Each line of the data below from the one holding "Machine Learning. 2001;45(1):5-32." to the one holding "Benchmark For General", inclusive, is to be reproduced exactly; no other line belongs in the answer.

———

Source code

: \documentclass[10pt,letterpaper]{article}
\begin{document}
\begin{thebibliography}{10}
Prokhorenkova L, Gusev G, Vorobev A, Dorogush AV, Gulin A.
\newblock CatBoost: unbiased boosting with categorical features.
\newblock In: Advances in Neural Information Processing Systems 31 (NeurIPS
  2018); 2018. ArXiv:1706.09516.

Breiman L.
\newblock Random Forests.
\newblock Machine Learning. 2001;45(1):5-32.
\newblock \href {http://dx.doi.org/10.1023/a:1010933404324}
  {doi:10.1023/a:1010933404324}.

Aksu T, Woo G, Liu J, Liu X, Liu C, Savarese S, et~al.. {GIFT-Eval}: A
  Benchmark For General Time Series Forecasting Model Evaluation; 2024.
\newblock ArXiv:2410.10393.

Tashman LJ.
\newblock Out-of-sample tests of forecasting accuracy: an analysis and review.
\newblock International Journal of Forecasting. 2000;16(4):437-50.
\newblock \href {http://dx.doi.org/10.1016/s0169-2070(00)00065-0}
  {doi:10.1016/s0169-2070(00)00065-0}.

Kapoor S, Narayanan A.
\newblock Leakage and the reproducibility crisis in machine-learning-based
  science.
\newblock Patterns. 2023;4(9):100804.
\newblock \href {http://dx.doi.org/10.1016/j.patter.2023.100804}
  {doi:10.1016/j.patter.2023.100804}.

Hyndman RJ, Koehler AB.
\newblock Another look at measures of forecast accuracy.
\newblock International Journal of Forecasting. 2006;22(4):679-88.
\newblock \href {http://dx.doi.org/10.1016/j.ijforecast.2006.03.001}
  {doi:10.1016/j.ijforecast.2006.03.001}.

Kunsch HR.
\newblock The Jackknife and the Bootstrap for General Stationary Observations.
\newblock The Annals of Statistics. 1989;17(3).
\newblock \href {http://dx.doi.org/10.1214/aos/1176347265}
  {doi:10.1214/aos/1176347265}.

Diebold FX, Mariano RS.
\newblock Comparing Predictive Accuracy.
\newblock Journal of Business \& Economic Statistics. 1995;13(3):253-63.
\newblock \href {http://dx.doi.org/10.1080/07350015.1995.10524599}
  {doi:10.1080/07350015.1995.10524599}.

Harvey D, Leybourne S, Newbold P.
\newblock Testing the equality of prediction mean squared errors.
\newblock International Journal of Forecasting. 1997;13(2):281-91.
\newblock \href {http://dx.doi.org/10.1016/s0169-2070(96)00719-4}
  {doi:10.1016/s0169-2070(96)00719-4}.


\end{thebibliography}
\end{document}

———

**RESULT OF THIS TASK:**
\newblock Machine Learning. 2001;45(1):5-32.
\newblock \href {http://dx.doi.org/10.1023/a:1010933404324}
  {doi:10.1023/a:1010933404324}.

Aksu T, Woo G, Liu J, Liu X, Liu C, Savarese S, et~al.. {GIFT-Eval}: A
  Benchmark For General Time Series Forecasting Model Evaluation; 2024.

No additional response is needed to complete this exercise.